Work instruction
A faithful copy of all the data is required; pictures should not be included.

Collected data
* * * * * * * * *

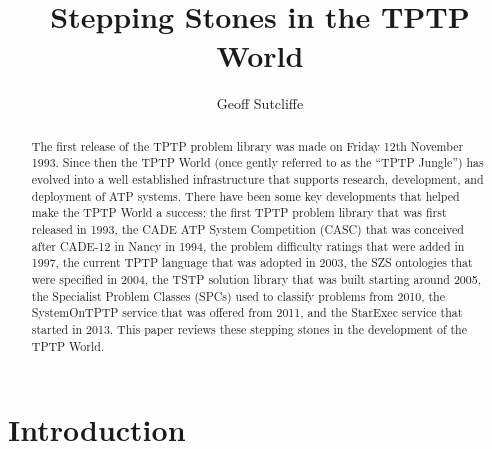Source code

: \documentclass{easychair}
\title{Stepping Stones in the TPTP World}
\author{
  Geoff Sutcliffe
}
\institute{
  University of Miami,
  Miami, USA\\
  \email{geoff@cs.miami.edu}\\
}
\begin{document}
\maketitle

\begin{abstract}
The first release of the TPTP problem library was made on Friday 12th November 1993. 
Since then the TPTP World (once gently referred to as the ``TPTP Jungle'') has evolved into a 
well established infrastructure that supports research, development, and deployment of ATP systems.
There have been some key developments that helped make the TPTP World a success: 
the first TPTP problem library that was first released in 1993, 
the CADE ATP System Competition (CASC) that was conceived after CADE-12 in Nancy in 1994, 
the problem difficulty ratings that were added in 1997, 
the current TPTP language that was adopted in 2003, 
the SZS ontologies that were specified in 2004, 
the TSTP solution library that was built starting around 2005, 
the Specialist Problem Classes (SPCs) used to classify problems from 2010, 
the SystemOnTPTP service that was offered from 2011, 
and 
the StarExec service that started in 2013. 
This paper reviews these stepping stones in the development of the TPTP World.
\end{abstract}
\section{Introduction}
\label{Introduction}
\end{document}
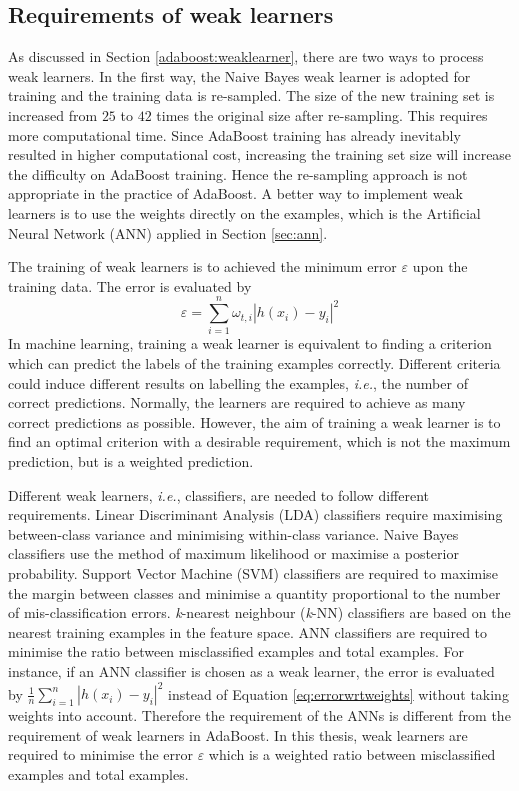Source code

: \subsection{Requirements of weak learners}
As discussed in \mbox{Section} \ref{adaboost:weaklearner}, there are two ways to process weak learners. In the first way, the Naive Bayes weak learner is adopted for training and the training data is re-sampled. The size of the new training set is increased from $25$ to $42$ times the original size after re-sampling. This requires more computational time. Since AdaBoost training has already inevitably resulted in higher computational cost, increasing the training set size will increase the difficulty on AdaBoost training. Hence the re-sampling approach is not appropriate in the practice of AdaBoost. A better way to implement weak learners is to use the weights directly on the examples, which is the Artificial Neural Network (ANN) applied in \mbox{Section} \ref{sec:ann}.

The training of weak learners is to achieved the minimum error $\varepsilon$ upon the training data. The error is evaluated by
\begin{equation}
 \varepsilon=\sum_{i=1}^{n}\omega_{t,i}|h(x_{i})-y_{i}|^{2}
\label{eq:errorwrtweights}
\end{equation}
In machine learning, training a weak learner is equivalent to finding a criterion which can predict the labels of the training examples correctly. Different criteria could induce different results on labelling the examples, \textit{i.e.}, the number of correct predictions. Normally, the learners are required to achieve as many correct predictions as possible. However, the aim of training a weak learner is to find an optimal criterion with a desirable requirement, which is not the maximum prediction, but is a weighted prediction.

Different weak learners, \textit{i.e.}, classifiers, are needed to follow different requirements. Linear Discriminant Analysis (LDA) classifiers require maximising between-class variance and minimising within-class variance. Naive Bayes classifiers use the method of maximum likelihood or maximise a posterior probability. Support Vector Machine (SVM) classifiers are required to maximise the margin between classes and minimise a quantity proportional to the number of mis-classification errors. \textit{k}-nearest neighbour (\textit{k}-NN) classifiers are based on the nearest training examples in the feature space. ANN classifiers are required to minimise the ratio between misclassified examples and total examples. For instance, if an ANN classifier is chosen as a weak learner, the error is evaluated by $\frac{1}{n}\sum_{i=1}^{n}|h(x_{i})-y_{i}|^{2}$ instead of \mbox{Equation} \ref{eq:errorwrtweights} without taking weights into account. Therefore the requirement of the ANNs is different from the requirement of weak learners in AdaBoost. In this thesis, weak learners are required to minimise the error $\varepsilon$ which is a weighted ratio between misclassified examples and total examples.

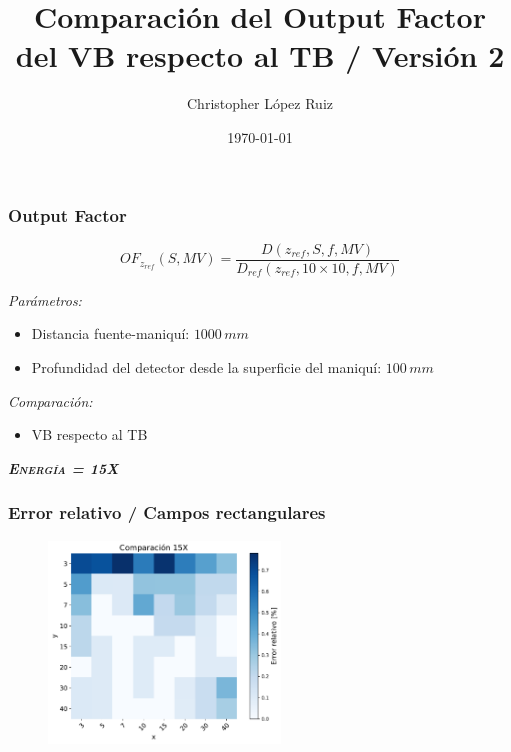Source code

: \documentclass[aspectratio=169,xcolor=dvipsnames,t]{beamer}
\title{Comparación del Output Factor del VB respecto al TB / Versión 2}
\date{\today}
\author{Christopher López Ruiz}
\institute{INCan}
\newcommand{\be}{\begin{equation*}}
\newcommand{\ee}{\end{equation*}}
\begin{document}
\frame[plain,bg=fondo.jpg]{\titlepage}


\begin{frame}
    \frametitle{Output Factor}

    \be
      OF_{z_{ref}}(S,MV) = \frac{D(z_{ref},S,f,MV)}{D_{ref}(z_{ref},10 \times 10,f,MV)}
    \ee

    \vspace{10pt}

    \textit{Parámetros:}

    \begin{itemize}
      \item Distancia fuente-maniquí: $1000 \, mm$
      \item Profundidad del detector desde la superficie del maniquí: $100 \, mm$
    \end{itemize}

    \textit{Comparación:}
    \begin{itemize}
      \item VB respecto al TB
    \end{itemize}


\end{frame}


\begin{frame}[standout]
      \centering\LARGE
      \textbf{\itshape\scshape Energía = 15X}
\end{frame}


\begin{frame}
      \frametitle{Error relativo / Campos rectangulares}

      \begin{figure}
            \centering
            \includegraphics[width=0.55\textwidth]{15X_hm1.pdf}
      \end{figure}

\end{frame}
\end{document}
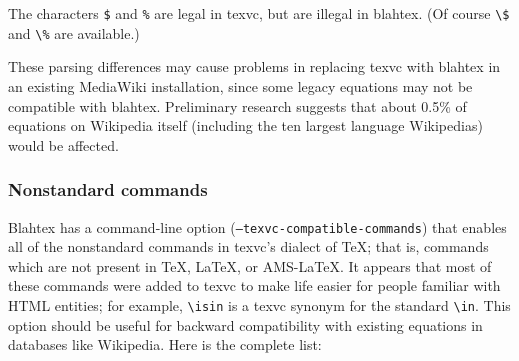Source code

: \documentclass{article}
\newcommand{\texcommand}[1]{\textbackslash{}#1}
\begin{document}
The characters \texttt{\$} and \texttt{\%} are legal in texvc, but are illegal in blahtex. (Of course \texttt{\texcommand{\$}} and \texttt{\texcommand{\%}} are available.)

These parsing differences may cause problems in replacing texvc with blahtex in an existing MediaWiki installation, since some legacy equations may not be compatible with blahtex. Preliminary research suggests that about 0.5\% of equations on Wikipedia itself (including the ten largest language Wikipedias) would be affected.

\subsubsection{Nonstandard commands}\label{sec:texvc-compatible-commands}

Blahtex has a command-line option (\texttt{--texvc-compatible-commands}) that enables all of the nonstandard commands in texvc's dialect of \TeX{}; that is, commands which are not present in \TeX{}, \LaTeX{}, or AMS-\LaTeX{}. It appears that most of these commands were added to texvc to make life easier for people familiar with HTML entities; for example, \texttt{\texcommand{isin}} is a texvc synonym for the standard \texttt{\texcommand{in}}. This option should be useful for backward compatibility with existing equations in databases like Wikipedia. Here is the complete list:
\end{document}
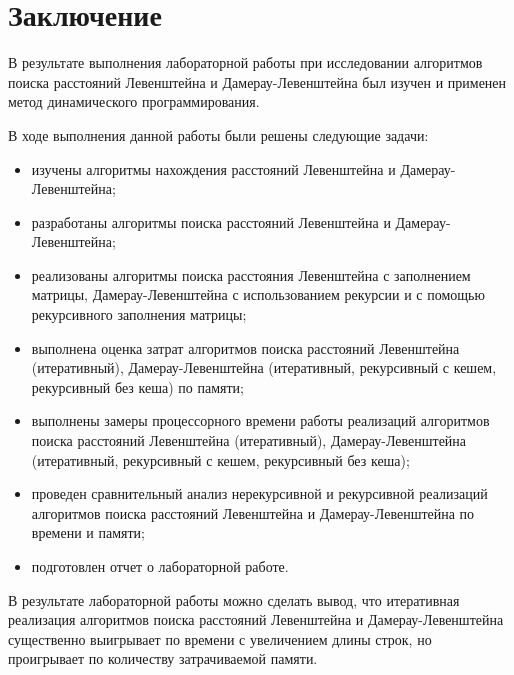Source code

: \chapter*{Заключение}

В результате выполнения лабораторной работы при исследовании алгоритмов поиска расстояний Левенштейна и Дамерау-Левенштейна был изучен и применен метод динамического программирования.

В ходе выполнения данной работы были решены следующие задачи:

\begin{itemize}
    \item изучены алгоритмы нахождения расстояний Левенштейна и Дамерау-Левенштейна;
	\item разработаны алгоритмы поиска расстояний Левенштейна и Дамерау-Левенштейна;
	\item реализованы алгоритмы поиска расстояния Левенштейна с заполнением матрицы, Дамерау-Левенштейна с использованием рекурсии и с помощью рекурсивного заполнения матрицы;
	\item выполнена оценка затрат алгоритмов поиска расстояний Левенштейна (итеративный), Дамерау-Левенштейна (итеративный, рекурсивный с кешем, рекурсивный без кеша) по памяти;
	\item выполнены замеры процессорного времени работы реализаций алгоритмов поиска расстояний Левенштейна (итеративный), Дамерау-Левенштейна (итеративный, рекурсивный с кешем, рекурсивный без кеша);
	\item проведен сравнительный анализ нерекурсивной и рекурсивной реализаций алгоритмов поиска расстояний Левенштейна и Дамерау-Левенштейна по времени и памяти;
	\item подготовлен отчет о лабораторной работе.
\end{itemize}

В результате лабораторной работы можно сделать вывод, что итеративная реализация алгоритмов поиска расстояний Левенштейна и Дамерау-Левенштейна существенно выигрывает по времени с увеличением длины строк, но проигрывает по количеству затрачиваемой памяти.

* * * * * * * * *

Answer box
Source code

: \documentclass{easychair}
\title{Stepping Stones in the TPTP World}
\author{
  Geoff Sutcliffe
}
\institute{
  University of Miami,
  Miami, USA\\
  \email{geoff@cs.miami.edu}\\
}
\begin{document}
\maketitle

\begin{abstract}
The first release of the TPTP problem library was made on Friday 12th November 1993. 
Since then the TPTP World (once gently referred to as the ``TPTP Jungle'') has evolved into a 
well established infrastructure that supports research, development, and deployment of ATP systems.
There have been some key developments that helped make the TPTP World a success: 
the first TPTP problem library that was first released in 1993, 
the CADE ATP System Competition (CASC) that was conceived after CADE-12 in Nancy in 1994, 
the problem difficulty ratings that were added in 1997, 
the current TPTP language that was adopted in 2003, 
the SZS ontologies that were specified in 2004, 
the TSTP solution library that was built starting around 2005, 
the Specialist Problem Classes (SPCs) used to classify problems from 2010, 
the SystemOnTPTP service that was offered from 2011, 
and 
the StarExec service that started in 2013. 
This paper reviews these stepping stones in the development of the TPTP World.
\end{abstract}
\section{Introduction}
\label{Introduction}
\end{document}
Source code

: \subsection{Requirements of weak learners}
As discussed in \mbox{Section} \ref{adaboost:weaklearner}, there are two ways to process weak learners. In the first way, the Naive Bayes weak learner is adopted for training and the training data is re-sampled. The size of the new training set is increased from $25$ to $42$ times the original size after re-sampling. This requires more computational time. Since AdaBoost training has already inevitably resulted in higher computational cost, increasing the training set size will increase the difficulty on AdaBoost training. Hence the re-sampling approach is not appropriate in the practice of AdaBoost. A better way to implement weak learners is to use the weights directly on the examples, which is the Artificial Neural Network (ANN) applied in \mbox{Section} \ref{sec:ann}.

The training of weak learners is to achieved the minimum error $\varepsilon$ upon the training data. The error is evaluated by
\begin{equation}
 \varepsilon=\sum_{i=1}^{n}\omega_{t,i}|h(x_{i})-y_{i}|^{2}
\label{eq:errorwrtweights}
\end{equation}
In machine learning, training a weak learner is equivalent to finding a criterion which can predict the labels of the training examples correctly. Different criteria could induce different results on labelling the examples, \textit{i.e.}, the number of correct predictions. Normally, the learners are required to achieve as many correct predictions as possible. However, the aim of training a weak learner is to find an optimal criterion with a desirable requirement, which is not the maximum prediction, but is a weighted prediction.

Different weak learners, \textit{i.e.}, classifiers, are needed to follow different requirements. Linear Discriminant Analysis (LDA) classifiers require maximising between-class variance and minimising within-class variance. Naive Bayes classifiers use the method of maximum likelihood or maximise a posterior probability. Support Vector Machine (SVM) classifiers are required to maximise the margin between classes and minimise a quantity proportional to the number of mis-classification errors. \textit{k}-nearest neighbour (\textit{k}-NN) classifiers are based on the nearest training examples in the feature space. ANN classifiers are required to minimise the ratio between misclassified examples and total examples. For instance, if an ANN classifier is chosen as a weak learner, the error is evaluated by $\frac{1}{n}\sum_{i=1}^{n}|h(x_{i})-y_{i}|^{2}$ instead of \mbox{Equation} \ref{eq:errorwrtweights} without taking weights into account. Therefore the requirement of the ANNs is different from the requirement of weak learners in AdaBoost. In this thesis, weak learners are required to minimise the error $\varepsilon$ which is a weighted ratio between misclassified examples and total examples.

Source code

: \documentclass[aspectratio=169,xcolor=dvipsnames,t]{beamer}
\title{Comparación del Output Factor del VB respecto al TB / Versión 2}
\date{\today}
\author{Christopher López Ruiz}
\institute{INCan}
\newcommand{\be}{\begin{equation*}}
\newcommand{\ee}{\end{equation*}}
\begin{document}
\frame[plain,bg=fondo.jpg]{\titlepage}


\begin{frame}
    \frametitle{Output Factor}

    \be
      OF_{z_{ref}}(S,MV) = \frac{D(z_{ref},S,f,MV)}{D_{ref}(z_{ref},10 \times 10,f,MV)}
    \ee

    \vspace{10pt}

    \textit{Parámetros:}

    \begin{itemize}
      \item Distancia fuente-maniquí: $1000 \, mm$
      \item Profundidad del detector desde la superficie del maniquí: $100 \, mm$
    \end{itemize}

    \textit{Comparación:}
    \begin{itemize}
      \item VB respecto al TB
    \end{itemize}


\end{frame}


\begin{frame}[standout]
      \centering\LARGE
      \textbf{\itshape\scshape Energía = 15X}
\end{frame}


\begin{frame}
      \frametitle{Error relativo / Campos rectangulares}

      \begin{figure}
            \centering
            \includegraphics[width=0.55\textwidth]{15X_hm1.pdf}
      \end{figure}

\end{frame}
\end{document}
Source code

: \documentclass{article}
\newcommand{\texcommand}[1]{\textbackslash{}#1}
\begin{document}
The characters \texttt{\$} and \texttt{\%} are legal in texvc, but are illegal in blahtex. (Of course \texttt{\texcommand{\$}} and \texttt{\texcommand{\%}} are available.)

These parsing differences may cause problems in replacing texvc with blahtex in an existing MediaWiki installation, since some legacy equations may not be compatible with blahtex. Preliminary research suggests that about 0.5\% of equations on Wikipedia itself (including the ten largest language Wikipedias) would be affected.

\subsubsection{Nonstandard commands}\label{sec:texvc-compatible-commands}

Blahtex has a command-line option (\texttt{--texvc-compatible-commands}) that enables all of the nonstandard commands in texvc's dialect of \TeX{}; that is, commands which are not present in \TeX{}, \LaTeX{}, or AMS-\LaTeX{}. It appears that most of these commands were added to texvc to make life easier for people familiar with HTML entities; for example, \texttt{\texcommand{isin}} is a texvc synonym for the standard \texttt{\texcommand{in}}. This option should be useful for backward compatibility with existing equations in databases like Wikipedia. Here is the complete list:
\end{document}
Source code

: \chapter*{Заключение}

В результате выполнения лабораторной работы при исследовании алгоритмов поиска расстояний Левенштейна и Дамерау-Левенштейна был изучен и применен метод динамического программирования.

В ходе выполнения данной работы были решены следующие задачи:

\begin{itemize}
    \item изучены алгоритмы нахождения расстояний Левенштейна и Дамерау-Левенштейна;
	\item разработаны алгоритмы поиска расстояний Левенштейна и Дамерау-Левенштейна;
	\item реализованы алгоритмы поиска расстояния Левенштейна с заполнением матрицы, Дамерау-Левенштейна с использованием рекурсии и с помощью рекурсивного заполнения матрицы;
	\item выполнена оценка затрат алгоритмов поиска расстояний Левенштейна (итеративный), Дамерау-Левенштейна (итеративный, рекурсивный с кешем, рекурсивный без кеша) по памяти;
	\item выполнены замеры процессорного времени работы реализаций алгоритмов поиска расстояний Левенштейна (итеративный), Дамерау-Левенштейна (итеративный, рекурсивный с кешем, рекурсивный без кеша);
	\item проведен сравнительный анализ нерекурсивной и рекурсивной реализаций алгоритмов поиска расстояний Левенштейна и Дамерау-Левенштейна по времени и памяти;
	\item подготовлен отчет о лабораторной работе.
\end{itemize}

В результате лабораторной работы можно сделать вывод, что итеративная реализация алгоритмов поиска расстояний Левенштейна и Дамерау-Левенштейна существенно выигрывает по времени с увеличением длины строк, но проигрывает по количеству затрачиваемой памяти.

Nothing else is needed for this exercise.